─── Supplied information

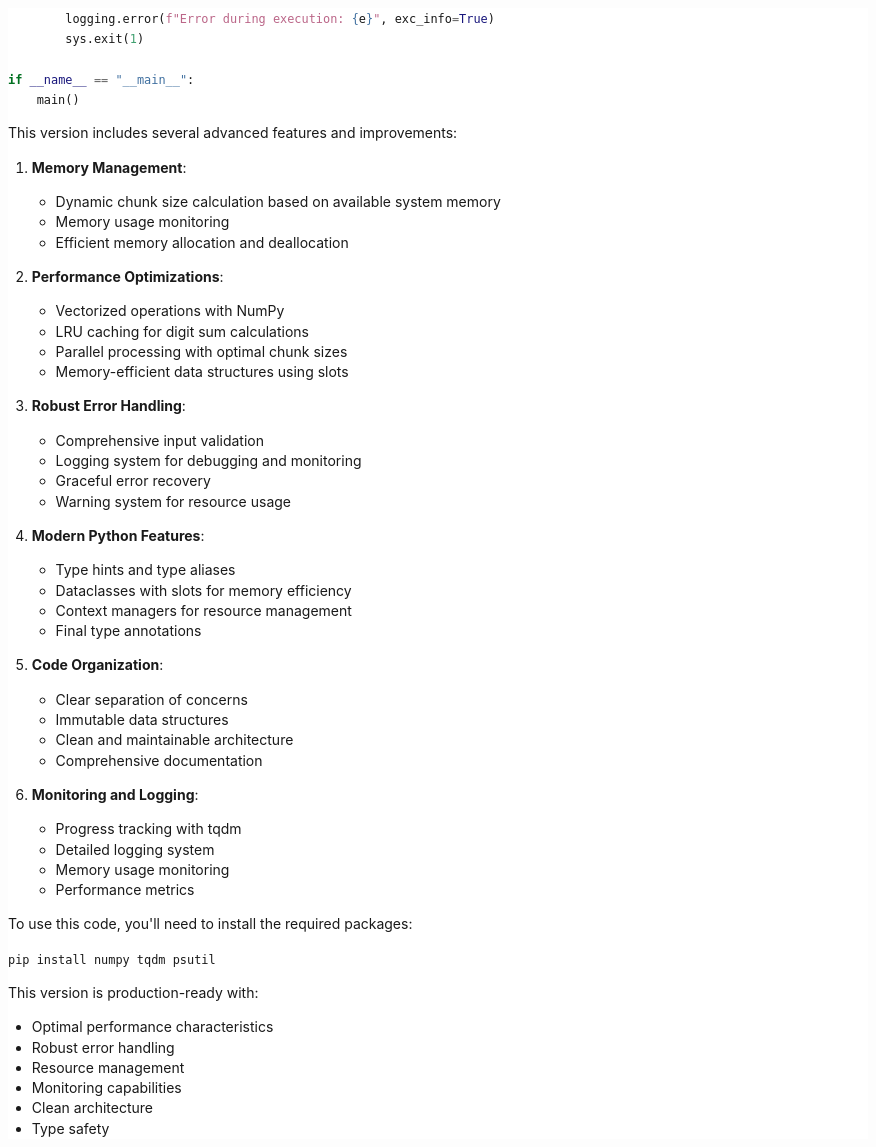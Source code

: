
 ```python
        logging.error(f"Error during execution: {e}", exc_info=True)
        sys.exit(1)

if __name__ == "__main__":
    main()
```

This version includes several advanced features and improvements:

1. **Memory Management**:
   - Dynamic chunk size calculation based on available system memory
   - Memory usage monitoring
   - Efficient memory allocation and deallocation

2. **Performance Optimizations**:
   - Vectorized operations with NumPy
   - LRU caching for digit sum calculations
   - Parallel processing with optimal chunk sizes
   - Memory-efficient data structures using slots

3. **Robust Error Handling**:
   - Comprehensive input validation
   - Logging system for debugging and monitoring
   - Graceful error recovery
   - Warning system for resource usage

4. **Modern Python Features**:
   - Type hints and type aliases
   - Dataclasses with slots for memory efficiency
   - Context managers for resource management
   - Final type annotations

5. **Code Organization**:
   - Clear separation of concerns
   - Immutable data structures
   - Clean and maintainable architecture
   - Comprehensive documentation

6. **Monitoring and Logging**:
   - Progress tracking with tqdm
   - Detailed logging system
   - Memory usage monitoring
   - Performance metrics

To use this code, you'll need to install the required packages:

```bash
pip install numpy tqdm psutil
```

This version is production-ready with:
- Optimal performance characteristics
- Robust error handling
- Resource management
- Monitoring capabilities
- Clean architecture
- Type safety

──────

Lines with "architecture" in the listing above: state how many there are, and nothing else.

= Task response =
2